Business & Human Rights Insights

Testing the US Trafficking Victims Protection Act: Doe v. Apple

A lawsuit against tech company purchasers of cobalt sourced from mines that allegedly used child labor was dismissed, but litigation risk regarding human rights violations in supply chains remains.


In 2019, sixteen alleged victims of child labor in the Democratic Republic of Congo ("DRC") sued Apple, Alphabet (Google's parent), Dell, Microsoft, and Tesla, claiming that they had suffered horrific injuries through violations of the US Trafficking Victims Protection Act ("TVPA"), which imposes criminal and civil liability for knowingly financially benefitting from "forced labor." The plaintiffs did not allege that any of the Defendants owned or operated the mines in which they were injured. Rather, the plaintiffs alleged that these companies' use of cobalt in their products constituted participation in a "venture" with cobalt mining companies and intermediaries comprising the "global cobalt supply chain." Alleging that cobalt production "has soared . . . to meet the demand . . . caused by the tech boom led by Defendants," they sought damages from the purchasers in the chain.

The Decision

This November 2021 decision of the US District Court for the District of Columbia is significant – although issued by a trial court and yet to be tested on appeal – as it holds that mere participation as a purchaser in the global cobalt supply chain is insufficient to support a TVPA claim.
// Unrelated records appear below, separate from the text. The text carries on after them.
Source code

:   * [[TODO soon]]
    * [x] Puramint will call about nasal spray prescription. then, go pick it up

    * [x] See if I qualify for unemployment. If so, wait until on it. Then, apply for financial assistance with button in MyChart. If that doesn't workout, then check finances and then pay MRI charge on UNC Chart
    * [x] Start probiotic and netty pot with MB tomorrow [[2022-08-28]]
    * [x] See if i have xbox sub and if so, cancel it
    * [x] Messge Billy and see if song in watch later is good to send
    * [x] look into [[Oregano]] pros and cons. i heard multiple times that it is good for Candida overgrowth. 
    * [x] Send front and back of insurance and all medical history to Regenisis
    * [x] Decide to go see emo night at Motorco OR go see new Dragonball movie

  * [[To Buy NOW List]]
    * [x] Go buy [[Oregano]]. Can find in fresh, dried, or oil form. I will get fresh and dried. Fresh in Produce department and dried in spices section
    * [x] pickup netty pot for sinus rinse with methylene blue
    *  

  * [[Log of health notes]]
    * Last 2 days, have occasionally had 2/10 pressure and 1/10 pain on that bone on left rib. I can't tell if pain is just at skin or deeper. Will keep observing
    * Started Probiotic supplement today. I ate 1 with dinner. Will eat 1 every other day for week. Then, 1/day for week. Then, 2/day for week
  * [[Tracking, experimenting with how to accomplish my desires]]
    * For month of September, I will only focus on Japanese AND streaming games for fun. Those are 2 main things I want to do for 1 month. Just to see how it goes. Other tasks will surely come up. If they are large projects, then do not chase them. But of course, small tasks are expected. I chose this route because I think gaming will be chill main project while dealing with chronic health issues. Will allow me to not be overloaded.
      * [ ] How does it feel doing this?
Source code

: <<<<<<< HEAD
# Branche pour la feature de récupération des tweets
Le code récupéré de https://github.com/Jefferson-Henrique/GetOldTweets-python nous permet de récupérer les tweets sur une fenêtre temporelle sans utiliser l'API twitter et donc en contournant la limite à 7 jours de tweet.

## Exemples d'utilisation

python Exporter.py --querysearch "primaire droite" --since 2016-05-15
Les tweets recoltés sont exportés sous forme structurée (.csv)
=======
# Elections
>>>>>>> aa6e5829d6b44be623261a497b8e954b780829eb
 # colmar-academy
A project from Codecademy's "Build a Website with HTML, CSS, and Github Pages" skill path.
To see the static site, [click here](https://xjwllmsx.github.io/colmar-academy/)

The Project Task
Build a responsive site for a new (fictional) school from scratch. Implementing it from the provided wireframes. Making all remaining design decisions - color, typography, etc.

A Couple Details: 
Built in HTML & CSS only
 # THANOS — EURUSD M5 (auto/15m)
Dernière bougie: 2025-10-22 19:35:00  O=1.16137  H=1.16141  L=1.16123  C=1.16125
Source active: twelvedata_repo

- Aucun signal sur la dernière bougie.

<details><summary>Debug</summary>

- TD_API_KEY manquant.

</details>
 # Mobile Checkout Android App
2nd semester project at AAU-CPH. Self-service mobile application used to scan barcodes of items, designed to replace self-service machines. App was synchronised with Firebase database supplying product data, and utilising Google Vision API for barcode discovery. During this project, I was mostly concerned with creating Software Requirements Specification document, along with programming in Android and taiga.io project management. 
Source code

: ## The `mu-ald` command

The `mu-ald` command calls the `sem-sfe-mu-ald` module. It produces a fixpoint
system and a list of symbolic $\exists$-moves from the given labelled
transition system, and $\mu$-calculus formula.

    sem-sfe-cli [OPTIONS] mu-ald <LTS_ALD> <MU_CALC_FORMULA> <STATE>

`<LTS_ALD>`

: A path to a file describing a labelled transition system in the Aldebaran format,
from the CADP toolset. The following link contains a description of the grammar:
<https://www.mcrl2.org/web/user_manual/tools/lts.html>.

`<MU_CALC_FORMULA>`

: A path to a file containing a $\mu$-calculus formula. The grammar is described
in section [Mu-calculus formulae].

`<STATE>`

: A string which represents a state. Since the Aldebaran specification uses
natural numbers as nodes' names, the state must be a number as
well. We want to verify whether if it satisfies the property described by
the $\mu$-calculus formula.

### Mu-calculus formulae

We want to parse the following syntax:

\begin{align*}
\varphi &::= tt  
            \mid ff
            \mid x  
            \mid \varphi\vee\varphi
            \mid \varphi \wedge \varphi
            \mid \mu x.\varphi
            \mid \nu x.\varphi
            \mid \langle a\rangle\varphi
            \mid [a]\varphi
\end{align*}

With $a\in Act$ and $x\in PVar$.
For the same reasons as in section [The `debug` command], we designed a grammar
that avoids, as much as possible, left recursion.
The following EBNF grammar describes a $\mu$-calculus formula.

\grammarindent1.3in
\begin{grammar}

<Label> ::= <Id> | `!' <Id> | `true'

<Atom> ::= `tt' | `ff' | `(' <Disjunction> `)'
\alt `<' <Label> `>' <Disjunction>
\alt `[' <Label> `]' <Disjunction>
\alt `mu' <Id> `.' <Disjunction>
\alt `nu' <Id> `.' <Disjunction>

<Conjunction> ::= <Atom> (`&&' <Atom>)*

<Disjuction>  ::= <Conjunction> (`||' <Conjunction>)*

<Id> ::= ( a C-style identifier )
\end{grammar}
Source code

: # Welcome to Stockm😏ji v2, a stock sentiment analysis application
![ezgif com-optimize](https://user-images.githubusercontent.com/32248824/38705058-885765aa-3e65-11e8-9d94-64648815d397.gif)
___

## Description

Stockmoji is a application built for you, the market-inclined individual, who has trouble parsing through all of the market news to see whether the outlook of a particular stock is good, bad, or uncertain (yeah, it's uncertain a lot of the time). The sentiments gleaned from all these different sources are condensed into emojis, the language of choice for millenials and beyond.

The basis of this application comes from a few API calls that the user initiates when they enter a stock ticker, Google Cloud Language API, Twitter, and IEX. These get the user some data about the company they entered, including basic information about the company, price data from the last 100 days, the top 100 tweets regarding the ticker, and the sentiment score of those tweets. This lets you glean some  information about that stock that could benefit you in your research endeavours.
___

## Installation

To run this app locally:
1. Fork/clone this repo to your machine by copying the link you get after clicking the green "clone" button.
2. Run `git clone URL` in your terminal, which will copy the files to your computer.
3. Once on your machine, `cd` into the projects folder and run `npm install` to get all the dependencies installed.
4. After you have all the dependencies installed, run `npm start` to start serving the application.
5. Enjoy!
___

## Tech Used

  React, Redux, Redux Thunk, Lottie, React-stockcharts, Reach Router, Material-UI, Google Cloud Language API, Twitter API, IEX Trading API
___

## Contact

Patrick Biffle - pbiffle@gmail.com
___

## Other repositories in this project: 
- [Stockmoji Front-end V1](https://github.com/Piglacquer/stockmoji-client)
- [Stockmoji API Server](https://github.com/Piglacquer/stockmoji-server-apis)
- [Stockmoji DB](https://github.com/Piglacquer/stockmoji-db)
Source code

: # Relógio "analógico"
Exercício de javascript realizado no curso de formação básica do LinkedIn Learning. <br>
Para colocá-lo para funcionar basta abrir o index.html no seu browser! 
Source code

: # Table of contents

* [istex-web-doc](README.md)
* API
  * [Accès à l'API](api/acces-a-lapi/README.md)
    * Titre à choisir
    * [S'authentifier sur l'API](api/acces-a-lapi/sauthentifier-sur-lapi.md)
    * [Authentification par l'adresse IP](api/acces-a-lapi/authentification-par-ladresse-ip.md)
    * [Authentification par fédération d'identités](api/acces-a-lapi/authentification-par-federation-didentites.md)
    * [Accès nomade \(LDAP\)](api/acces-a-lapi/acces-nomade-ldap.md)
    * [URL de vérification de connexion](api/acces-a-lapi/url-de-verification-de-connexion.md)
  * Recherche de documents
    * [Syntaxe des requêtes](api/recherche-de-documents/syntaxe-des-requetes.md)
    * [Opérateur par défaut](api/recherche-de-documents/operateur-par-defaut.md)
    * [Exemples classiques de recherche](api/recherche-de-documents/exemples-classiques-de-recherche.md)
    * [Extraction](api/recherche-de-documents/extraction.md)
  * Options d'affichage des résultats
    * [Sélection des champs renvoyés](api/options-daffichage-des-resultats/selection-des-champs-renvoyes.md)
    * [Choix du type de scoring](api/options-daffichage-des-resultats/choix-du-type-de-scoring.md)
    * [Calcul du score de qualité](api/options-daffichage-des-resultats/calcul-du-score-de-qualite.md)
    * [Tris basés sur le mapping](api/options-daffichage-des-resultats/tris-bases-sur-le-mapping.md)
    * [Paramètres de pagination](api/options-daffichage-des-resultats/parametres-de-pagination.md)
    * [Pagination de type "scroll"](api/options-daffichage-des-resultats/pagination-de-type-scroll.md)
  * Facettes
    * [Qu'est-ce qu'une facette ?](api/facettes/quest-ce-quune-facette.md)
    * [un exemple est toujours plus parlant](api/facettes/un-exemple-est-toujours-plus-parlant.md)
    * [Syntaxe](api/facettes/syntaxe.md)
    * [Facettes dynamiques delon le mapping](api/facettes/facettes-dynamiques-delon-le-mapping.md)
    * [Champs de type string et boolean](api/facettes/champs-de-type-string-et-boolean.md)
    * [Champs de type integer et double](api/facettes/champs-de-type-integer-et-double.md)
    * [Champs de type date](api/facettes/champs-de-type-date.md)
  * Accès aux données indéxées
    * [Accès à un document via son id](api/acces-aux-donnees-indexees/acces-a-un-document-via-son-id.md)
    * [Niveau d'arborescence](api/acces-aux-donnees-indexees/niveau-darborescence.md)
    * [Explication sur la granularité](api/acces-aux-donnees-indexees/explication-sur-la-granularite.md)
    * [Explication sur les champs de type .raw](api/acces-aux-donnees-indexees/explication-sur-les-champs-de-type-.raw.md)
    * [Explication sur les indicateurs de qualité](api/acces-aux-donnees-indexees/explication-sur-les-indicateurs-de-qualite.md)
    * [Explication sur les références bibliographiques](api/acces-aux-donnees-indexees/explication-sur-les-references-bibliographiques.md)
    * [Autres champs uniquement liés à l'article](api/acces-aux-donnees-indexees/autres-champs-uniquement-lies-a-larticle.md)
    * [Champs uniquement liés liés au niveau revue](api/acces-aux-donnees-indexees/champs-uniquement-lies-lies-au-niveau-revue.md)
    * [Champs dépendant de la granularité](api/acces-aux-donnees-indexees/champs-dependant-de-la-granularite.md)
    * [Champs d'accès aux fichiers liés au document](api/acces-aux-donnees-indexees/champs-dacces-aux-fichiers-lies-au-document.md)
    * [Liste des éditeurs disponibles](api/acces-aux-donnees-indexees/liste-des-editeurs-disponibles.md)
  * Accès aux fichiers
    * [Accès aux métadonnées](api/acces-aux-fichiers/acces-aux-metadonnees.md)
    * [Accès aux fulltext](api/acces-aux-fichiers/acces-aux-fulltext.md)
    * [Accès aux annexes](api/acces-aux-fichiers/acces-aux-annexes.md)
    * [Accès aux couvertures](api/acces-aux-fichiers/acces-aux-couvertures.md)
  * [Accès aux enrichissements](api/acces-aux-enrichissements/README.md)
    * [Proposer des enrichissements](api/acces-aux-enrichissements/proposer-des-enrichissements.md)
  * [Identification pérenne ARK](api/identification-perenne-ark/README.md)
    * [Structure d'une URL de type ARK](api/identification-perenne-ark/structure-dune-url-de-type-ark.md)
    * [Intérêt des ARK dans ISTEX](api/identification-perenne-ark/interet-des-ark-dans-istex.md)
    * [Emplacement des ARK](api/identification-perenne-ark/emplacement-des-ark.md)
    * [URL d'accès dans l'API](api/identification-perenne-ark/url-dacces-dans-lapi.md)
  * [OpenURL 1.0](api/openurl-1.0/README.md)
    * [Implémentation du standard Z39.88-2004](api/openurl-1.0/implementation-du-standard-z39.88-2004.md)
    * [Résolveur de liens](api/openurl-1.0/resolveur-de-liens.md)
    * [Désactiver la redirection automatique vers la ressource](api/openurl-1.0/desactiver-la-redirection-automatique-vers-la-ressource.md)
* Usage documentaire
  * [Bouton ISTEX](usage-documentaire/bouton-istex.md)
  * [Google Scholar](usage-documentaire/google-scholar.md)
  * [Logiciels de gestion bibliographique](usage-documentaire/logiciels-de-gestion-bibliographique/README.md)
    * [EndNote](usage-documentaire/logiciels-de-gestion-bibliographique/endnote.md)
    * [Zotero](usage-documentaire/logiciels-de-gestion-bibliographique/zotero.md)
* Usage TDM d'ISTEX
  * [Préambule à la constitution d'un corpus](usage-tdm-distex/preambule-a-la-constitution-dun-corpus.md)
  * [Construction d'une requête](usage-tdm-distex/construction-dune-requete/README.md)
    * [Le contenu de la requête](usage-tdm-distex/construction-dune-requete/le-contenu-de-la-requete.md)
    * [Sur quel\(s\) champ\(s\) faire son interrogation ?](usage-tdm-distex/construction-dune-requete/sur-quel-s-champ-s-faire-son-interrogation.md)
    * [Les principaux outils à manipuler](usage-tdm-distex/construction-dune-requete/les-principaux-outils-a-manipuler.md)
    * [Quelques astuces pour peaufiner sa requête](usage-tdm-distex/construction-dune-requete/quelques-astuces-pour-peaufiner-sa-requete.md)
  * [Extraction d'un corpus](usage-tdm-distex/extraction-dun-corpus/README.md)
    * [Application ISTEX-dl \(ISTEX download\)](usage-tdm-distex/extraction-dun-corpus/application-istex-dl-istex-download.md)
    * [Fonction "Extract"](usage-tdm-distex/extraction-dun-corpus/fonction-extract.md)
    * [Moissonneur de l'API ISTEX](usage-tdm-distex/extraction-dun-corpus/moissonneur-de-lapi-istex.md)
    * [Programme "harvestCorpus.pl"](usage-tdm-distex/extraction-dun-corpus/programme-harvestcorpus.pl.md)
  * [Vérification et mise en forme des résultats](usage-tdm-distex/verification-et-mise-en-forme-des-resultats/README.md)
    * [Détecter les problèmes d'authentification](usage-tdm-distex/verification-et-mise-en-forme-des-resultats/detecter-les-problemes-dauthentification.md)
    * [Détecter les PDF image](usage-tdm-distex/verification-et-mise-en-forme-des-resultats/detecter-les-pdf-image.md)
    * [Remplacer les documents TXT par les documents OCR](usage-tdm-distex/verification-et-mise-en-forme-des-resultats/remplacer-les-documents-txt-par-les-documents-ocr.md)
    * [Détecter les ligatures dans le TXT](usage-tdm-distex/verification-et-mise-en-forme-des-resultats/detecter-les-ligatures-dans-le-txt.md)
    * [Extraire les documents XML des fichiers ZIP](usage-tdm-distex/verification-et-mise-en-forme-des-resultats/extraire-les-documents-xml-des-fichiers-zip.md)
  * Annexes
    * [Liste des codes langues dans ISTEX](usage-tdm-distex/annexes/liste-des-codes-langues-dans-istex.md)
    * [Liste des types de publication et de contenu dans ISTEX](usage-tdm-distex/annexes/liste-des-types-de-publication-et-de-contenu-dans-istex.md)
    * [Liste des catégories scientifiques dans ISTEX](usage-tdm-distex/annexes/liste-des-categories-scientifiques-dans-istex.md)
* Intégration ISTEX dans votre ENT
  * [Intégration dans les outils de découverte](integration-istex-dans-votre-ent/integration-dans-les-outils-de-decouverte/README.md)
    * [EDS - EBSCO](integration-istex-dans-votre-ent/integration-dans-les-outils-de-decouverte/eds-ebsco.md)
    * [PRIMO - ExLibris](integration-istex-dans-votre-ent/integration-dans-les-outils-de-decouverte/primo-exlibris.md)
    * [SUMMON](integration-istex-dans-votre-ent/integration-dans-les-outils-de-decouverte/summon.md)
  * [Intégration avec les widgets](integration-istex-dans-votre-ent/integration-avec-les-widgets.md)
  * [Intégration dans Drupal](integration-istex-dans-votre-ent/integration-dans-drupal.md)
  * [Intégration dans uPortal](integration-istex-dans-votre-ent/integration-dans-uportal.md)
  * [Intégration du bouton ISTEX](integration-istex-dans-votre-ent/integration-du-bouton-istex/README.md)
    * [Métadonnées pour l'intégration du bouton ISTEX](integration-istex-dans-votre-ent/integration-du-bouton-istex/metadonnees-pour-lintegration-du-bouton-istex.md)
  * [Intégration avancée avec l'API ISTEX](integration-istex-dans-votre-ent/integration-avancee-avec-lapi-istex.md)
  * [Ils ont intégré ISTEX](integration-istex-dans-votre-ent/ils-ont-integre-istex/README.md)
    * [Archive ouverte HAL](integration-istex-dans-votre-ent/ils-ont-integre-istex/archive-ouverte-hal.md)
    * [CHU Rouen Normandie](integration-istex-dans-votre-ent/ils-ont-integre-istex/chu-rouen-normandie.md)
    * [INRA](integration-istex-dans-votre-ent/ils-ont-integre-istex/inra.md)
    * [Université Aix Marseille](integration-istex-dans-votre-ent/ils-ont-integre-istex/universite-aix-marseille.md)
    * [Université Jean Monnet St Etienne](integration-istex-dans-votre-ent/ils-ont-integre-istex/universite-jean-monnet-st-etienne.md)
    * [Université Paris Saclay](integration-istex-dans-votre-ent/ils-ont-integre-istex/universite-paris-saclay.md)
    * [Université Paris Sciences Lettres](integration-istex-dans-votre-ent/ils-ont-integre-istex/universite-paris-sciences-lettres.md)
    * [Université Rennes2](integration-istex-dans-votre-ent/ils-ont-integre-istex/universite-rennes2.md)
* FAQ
However, companies must still consider their cross-border supply chain risk as plaintiffs continue to test the boundaries of the TVPA and other potential bases for liability for alleged human rights violations in US courts.

The District Court dismissed the case against each of the defendants on three grounds. First, the Court held that the plaintiffs did not have standing to sue because the injuries plaintiffs sustained while working in cobalt mines were not "traceable" to the defendants and therefore would not be redressable through a suit against them. Noting that the plaintiffs did not allege or "reasonably impl[y]" that the defendants "directly oversaw or controlled Plaintiffs, their supervisors, or employers," the Court held that a purchaser's marginal impact on demand could not directly cause the plaintiffs' injuries. The Court did not rule out the possibility for liability within any particular layer of the supply chain, but did describe Apple and the other defendants' positions as fifth in the chain of cobalt purchasers, without more, as insufficient.

Second, the Court held that mere participation in the cobalt market could not provide a cause of action for a violation of the TVPA. The TVPA provides a civil cause of action for victims of forced labor against whoever 1) knowingly benefits from 2) participation in a venture which that person 3) knew or should have known has 4) engaged in forced labor. 18 U.S.C. § 1595. The Court held that "a global supply chain is not a 'venture,'" striking a blow against an especially broad theory of liability under the TVPA. The Court observed that the common meaning of "venture" involves some sort of "commercial enterprise," and the plaintiffs failed to allege with specificity any such enterprise or agreement.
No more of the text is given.